[Items from a data source]
+++
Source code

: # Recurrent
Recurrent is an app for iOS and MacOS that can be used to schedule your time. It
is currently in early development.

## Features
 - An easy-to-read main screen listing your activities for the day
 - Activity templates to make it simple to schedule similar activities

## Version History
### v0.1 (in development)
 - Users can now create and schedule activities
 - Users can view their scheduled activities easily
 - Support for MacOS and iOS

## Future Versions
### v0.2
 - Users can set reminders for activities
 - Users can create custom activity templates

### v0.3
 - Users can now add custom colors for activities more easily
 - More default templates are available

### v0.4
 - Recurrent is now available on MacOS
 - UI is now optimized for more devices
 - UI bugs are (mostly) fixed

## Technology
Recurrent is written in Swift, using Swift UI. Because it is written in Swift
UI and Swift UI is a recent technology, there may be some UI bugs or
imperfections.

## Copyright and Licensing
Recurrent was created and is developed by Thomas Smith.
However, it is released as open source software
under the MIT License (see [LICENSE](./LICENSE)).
+++
GOAL OF THE EXERCISE: The expected answer is an exact copy of the lines beginning at the one with "### v0.1 (in development)" and running to the end of the entries above.

ANSWER FOR THIS EXERCISE:
### v0.1 (in development)
 - Users can now create and schedule activities
 - Users can view their scheduled activities easily
 - Support for MacOS and iOS

## Future Versions
### v0.2
 - Users can set reminders for activities
 - Users can create custom activity templates

### v0.3
 - Users can now add custom colors for activities more easily
 - More default templates are available

### v0.4
 - Recurrent is now available on MacOS
 - UI is now optimized for more devices
 - UI bugs are (mostly) fixed

## Technology
Recurrent is written in Swift, using Swift UI. Because it is written in Swift
UI and Swift UI is a recent technology, there may be some UI bugs or
imperfections.

## Copyright and Licensing
Recurrent was created and is developed by Thomas Smith.
However, it is released as open source software
under the MIT License (see [LICENSE](./LICENSE)).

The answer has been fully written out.